Novel Approach for Improved Signal Integrity and Power Dissipation Using MLGNR Interconnects

Abstract

In order to reduce the crosstalk-induced delay along with the impact of peak noise on the victim line, this paper introduces a passive shielding methodology accurately using multilayer graphene nanoribbon (MLGNR) based equivalent single conductor (ESC) model at 32 nm technology. To mitigate interconnect issues, the aforementioned model is used for different interconnect spacing using coupled driver-interconnect-load (DIL) arrangement. In the proposed work, the passive shielding is used innovatively to reduce the crosstalk-induced delay and the impact of peak noise on the victim line, while maintaining the minimum interconnect pitch. For better understanding, the shielded and unshielded approaches are presented to show the significant improvement and compared with copper (Cu) interconnect at global length.

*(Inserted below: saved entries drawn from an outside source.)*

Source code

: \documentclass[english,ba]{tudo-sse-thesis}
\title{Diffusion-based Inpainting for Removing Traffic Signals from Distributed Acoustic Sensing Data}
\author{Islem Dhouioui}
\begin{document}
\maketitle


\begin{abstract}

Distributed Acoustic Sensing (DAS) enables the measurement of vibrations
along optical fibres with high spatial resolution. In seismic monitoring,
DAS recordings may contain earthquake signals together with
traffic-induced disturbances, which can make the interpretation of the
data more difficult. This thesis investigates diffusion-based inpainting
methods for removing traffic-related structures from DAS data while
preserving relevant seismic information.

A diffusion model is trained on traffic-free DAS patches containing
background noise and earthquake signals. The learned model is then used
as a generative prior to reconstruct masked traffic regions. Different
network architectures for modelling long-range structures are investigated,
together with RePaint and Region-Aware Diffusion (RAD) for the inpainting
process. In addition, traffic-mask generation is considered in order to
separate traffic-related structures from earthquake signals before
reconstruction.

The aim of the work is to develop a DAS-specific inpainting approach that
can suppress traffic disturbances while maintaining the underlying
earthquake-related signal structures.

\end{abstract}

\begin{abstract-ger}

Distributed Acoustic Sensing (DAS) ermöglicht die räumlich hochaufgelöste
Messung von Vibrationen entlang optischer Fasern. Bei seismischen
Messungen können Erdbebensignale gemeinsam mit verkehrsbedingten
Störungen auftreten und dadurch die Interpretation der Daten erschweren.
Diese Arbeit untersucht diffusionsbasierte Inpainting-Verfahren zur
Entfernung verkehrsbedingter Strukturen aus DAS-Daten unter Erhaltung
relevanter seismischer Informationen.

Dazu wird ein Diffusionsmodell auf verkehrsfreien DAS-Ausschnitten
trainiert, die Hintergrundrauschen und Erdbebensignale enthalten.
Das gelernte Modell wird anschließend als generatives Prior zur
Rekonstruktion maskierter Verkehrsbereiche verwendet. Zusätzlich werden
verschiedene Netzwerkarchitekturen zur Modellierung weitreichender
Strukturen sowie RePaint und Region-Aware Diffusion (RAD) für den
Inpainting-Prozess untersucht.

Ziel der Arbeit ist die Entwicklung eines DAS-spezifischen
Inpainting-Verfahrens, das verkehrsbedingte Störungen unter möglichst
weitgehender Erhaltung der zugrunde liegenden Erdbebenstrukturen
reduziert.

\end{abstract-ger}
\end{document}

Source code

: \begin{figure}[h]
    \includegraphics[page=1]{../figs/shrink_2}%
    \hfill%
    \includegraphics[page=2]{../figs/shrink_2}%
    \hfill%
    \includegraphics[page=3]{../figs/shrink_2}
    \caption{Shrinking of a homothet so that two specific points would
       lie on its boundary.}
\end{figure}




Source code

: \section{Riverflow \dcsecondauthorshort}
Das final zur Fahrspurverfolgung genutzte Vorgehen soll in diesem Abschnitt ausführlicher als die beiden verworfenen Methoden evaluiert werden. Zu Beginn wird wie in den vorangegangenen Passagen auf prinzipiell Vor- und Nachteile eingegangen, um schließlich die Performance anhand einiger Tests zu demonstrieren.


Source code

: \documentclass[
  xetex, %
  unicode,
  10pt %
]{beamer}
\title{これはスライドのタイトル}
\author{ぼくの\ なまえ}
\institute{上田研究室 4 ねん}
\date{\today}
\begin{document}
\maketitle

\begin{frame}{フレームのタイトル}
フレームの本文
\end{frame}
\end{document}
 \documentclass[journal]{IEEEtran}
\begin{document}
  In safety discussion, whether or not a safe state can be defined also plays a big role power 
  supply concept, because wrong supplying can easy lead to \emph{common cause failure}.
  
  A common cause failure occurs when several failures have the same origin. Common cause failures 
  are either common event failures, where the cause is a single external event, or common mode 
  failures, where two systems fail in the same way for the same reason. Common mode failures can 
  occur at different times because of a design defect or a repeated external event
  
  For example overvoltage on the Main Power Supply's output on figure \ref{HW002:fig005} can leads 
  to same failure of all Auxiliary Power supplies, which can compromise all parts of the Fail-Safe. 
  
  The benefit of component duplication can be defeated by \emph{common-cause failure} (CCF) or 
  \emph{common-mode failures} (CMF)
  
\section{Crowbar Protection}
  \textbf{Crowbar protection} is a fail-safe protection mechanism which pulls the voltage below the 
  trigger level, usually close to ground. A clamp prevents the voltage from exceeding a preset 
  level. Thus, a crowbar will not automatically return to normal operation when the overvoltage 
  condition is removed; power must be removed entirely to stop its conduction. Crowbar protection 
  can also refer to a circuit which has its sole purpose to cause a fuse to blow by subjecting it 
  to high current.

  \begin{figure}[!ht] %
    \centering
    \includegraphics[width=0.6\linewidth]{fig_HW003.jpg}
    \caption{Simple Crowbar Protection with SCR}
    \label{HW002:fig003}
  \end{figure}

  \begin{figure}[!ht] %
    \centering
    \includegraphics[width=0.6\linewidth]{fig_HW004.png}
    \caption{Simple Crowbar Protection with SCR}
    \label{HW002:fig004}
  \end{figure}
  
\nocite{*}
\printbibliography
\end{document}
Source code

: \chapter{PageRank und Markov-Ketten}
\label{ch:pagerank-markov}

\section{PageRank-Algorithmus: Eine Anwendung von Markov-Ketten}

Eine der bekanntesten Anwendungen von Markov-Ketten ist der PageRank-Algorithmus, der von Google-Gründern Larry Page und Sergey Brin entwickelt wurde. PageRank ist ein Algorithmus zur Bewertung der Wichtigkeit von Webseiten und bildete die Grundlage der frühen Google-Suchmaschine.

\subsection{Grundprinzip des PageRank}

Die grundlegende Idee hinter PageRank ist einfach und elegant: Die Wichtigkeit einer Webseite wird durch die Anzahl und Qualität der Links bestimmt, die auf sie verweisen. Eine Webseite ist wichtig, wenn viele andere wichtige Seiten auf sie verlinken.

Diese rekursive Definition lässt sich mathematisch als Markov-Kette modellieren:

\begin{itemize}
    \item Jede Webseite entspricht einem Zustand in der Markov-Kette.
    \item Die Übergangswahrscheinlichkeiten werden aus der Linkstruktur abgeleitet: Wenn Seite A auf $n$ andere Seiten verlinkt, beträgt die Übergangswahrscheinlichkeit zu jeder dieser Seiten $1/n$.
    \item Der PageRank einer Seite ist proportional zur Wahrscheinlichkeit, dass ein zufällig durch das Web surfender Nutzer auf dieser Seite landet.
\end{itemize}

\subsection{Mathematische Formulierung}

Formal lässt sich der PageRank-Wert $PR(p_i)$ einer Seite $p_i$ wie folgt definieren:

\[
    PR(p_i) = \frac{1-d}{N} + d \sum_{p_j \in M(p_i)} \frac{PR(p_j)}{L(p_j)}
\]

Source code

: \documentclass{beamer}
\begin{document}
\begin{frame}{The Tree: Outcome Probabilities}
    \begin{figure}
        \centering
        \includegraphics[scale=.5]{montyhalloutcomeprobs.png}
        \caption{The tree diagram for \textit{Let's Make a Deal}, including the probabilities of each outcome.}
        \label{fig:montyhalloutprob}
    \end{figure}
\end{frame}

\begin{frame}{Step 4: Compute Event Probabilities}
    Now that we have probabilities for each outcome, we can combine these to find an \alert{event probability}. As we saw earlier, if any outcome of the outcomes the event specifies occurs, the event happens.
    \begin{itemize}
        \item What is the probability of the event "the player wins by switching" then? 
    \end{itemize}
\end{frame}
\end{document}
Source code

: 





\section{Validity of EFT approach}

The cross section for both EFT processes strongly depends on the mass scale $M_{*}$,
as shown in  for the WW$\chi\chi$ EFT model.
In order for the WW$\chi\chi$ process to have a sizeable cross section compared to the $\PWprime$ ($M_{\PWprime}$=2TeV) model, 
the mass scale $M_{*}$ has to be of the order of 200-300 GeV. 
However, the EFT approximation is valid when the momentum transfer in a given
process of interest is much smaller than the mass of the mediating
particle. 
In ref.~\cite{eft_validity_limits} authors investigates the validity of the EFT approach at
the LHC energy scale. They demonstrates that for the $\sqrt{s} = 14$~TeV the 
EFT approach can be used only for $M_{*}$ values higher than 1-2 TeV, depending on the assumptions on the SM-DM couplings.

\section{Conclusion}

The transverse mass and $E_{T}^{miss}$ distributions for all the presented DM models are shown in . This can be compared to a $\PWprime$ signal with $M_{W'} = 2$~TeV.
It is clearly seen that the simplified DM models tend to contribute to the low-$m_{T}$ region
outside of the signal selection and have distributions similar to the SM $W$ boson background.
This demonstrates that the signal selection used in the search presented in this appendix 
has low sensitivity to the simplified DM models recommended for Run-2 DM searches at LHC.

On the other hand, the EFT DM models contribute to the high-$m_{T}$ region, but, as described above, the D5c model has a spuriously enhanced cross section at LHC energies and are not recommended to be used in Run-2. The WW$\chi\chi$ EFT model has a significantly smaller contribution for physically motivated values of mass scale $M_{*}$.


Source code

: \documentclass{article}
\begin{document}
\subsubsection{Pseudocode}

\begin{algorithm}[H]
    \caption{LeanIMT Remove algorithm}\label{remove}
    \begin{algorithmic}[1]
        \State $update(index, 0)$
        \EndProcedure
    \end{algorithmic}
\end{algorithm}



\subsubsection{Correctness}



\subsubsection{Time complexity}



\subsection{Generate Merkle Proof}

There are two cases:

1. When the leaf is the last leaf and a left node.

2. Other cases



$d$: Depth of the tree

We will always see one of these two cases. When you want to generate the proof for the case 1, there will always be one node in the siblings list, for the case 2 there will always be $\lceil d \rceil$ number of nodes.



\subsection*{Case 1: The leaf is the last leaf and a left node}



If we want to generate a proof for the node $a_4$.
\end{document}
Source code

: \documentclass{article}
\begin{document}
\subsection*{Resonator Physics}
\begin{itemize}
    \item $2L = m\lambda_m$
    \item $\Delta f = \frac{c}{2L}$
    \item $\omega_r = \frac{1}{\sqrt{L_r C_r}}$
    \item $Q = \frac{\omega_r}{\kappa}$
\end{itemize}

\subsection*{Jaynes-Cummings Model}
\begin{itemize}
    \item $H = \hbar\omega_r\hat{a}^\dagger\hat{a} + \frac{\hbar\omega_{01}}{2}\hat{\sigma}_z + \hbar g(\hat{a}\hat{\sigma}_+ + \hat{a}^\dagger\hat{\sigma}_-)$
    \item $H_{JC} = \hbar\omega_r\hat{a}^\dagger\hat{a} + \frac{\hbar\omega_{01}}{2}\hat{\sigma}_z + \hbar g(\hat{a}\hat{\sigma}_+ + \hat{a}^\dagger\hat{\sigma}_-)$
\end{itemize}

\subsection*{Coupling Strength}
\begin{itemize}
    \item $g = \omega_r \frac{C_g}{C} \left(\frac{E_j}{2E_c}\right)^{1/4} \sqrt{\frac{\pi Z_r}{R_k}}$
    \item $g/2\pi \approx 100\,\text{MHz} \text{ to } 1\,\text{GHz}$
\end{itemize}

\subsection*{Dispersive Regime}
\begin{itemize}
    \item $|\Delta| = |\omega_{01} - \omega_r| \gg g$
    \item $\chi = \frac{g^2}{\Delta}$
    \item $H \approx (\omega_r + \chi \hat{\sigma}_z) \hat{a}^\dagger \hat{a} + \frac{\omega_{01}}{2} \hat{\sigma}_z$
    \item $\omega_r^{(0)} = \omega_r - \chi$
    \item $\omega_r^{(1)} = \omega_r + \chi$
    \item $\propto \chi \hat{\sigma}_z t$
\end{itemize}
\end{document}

In regard to shield approach, it is observed that the shielded interconnect lines are outperformed in terms of peak noise on the victim line and crosstalk-induced delay as compared to unshielded interconnect lines. At 32 nm technology, the impact of crosstalk-induced delay and peak voltage of shielded MLGNR are improved by 94.58% and 90.23%, respectively, as compared to shielded Cu line for 5 nm spacing at 1000 µm interconnect length. Additionally, the power consumption is also investigated for shielded and unshielded interconnect, wherein 51.70% improved performance has been observed for shielded MLGNR over shielded Cu interconnect at global length. Therefore, the MLGNR with passive shielding can be treated as the most appropriate model in order to improve the signal integrity as compared to Cu for future on-chip interconnects.